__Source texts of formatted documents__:

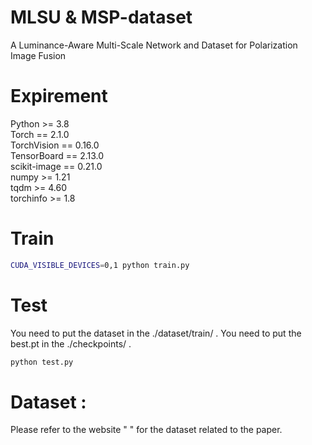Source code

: # MLSU & MSP-dataset
A Luminance-Aware Multi-Scale Network and Dataset for Polarization Image Fusion
# Expirement
Python >= 3.8 \
Torch == 2.1.0 \
TorchVision == 0.16.0 \
TensorBoard == 2.13.0 \
scikit-image == 0.21.0 \
numpy >= 1.21 \
tqdm >= 4.60 \
torchinfo >= 1.8

# Train
```bash
CUDA_VISIBLE_DEVICES=0,1 python train.py
```

# Test
You need to put the dataset in the ./dataset/train/ .
You need to put the best.pt in the ./checkpoints/ .
```bash
python test.py
```
# Dataset :
Please refer to the website "    " for the dataset related to the paper.
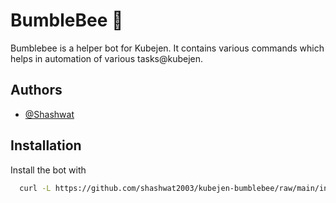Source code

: 
# BumbleBee 🐝

Bumblebee is a helper bot for Kubejen. It contains various commands which helps in automation of various tasks@kubejen.



## Authors

- [@Shashwat](https://www.github.com/shashwat2003)


## Installation

Install the bot with

```bash
  curl -L https://github.com/shashwat2003/kubejen-bumblebee/raw/main/install.sh | bash
```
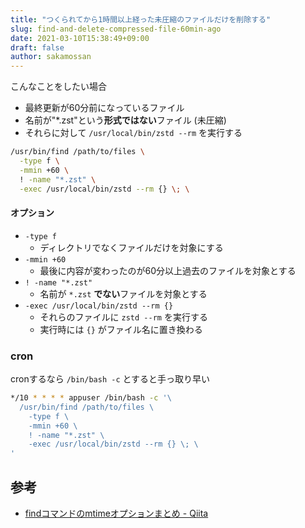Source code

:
 ```yaml
---
title: "つくられてから1時間以上経った未圧縮のファイルだけを削除する"
slug: find-and-delete-compressed-file-60min-ago
date: 2021-03-10T15:38:49+09:00
draft: false
author: sakamossan
---
```


こんなことをしたい場合

- 最終更新が60分前になっているファイル
- 名前が"\*.zst"という**形式ではない**ファイル (未圧縮)
- それらに対して `/usr/local/bin/zstd --rm` を実行する

```bash
/usr/bin/find /path/to/files \
  -type f \
  -mmin +60 \
  ! -name "*.zst" \
  -exec /usr/local/bin/zstd --rm {} \; \
```

#### オプション

- `-type f` 
    - ディレクトリでなくファイルだけを対象にする
- `-mmin +60` 
    - 最後に内容が変わったのが60分以上過去のファイルを対象とする
- `! -name "*.zst"` 
    - 名前が `*.zst` **でない**ファイルを対象とする
- `-exec /usr/local/bin/zstd --rm {}`
    - それらのファイルに `zstd --rm` を実行する
    - 実行時には `{}` がファイル名に置き換わる


### cron

cronするなら `/bin/bash -c` とすると手っ取り早い

```bash
*/10 * * * * appuser /bin/bash -c '\
  /usr/bin/find /path/to/files \
    -type f \
    -mmin +60 \
    ! -name "*.zst" \
    -exec /usr/local/bin/zstd --rm {} \; \
'
```

## 参考

- [findコマンドのmtimeオプションまとめ - Qiita](https://qiita.com/narumi_/items/9ea27362a1eb502e2dbc)
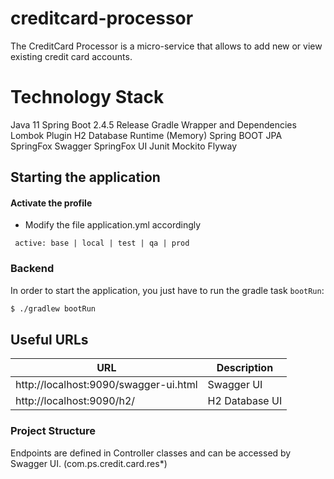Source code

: # creditcard-processor

The CreditCard Processor is a micro-service that allows to add new or view existing credit card accounts.

# Technology Stack
Java 11
Spring Boot 2.4.5 Release
Gradle Wrapper and Dependencies
Lombok Plugin
H2 Database Runtime (Memory)
Spring BOOT JPA
SpringFox Swagger
SpringFox UI
Junit Mockito
Flyway

## Starting the application

#### Activate the profile
* Modify the file application.yml accordingly

```
 active: base | local | test | qa | prod

```

### Backend

In order to start the application, you just have to run the gradle task `bootRun`:

```bash
$ ./gradlew bootRun
```

## Useful URLs

| URL | Description |
|-----|-------------|
http://localhost:9090/swagger-ui.html | Swagger UI
http://localhost:9090/h2/   | H2 Database UI 

### Project Structure

Endpoints are defined in Controller classes and can be accessed by Swagger UI. 
(com.ps.credit.card.res*)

__TASK INSTRUCTIONS__: When a line in the entries above contains "zstd", count it; please answer with the number only.

__RESPONSE BELOW__: 5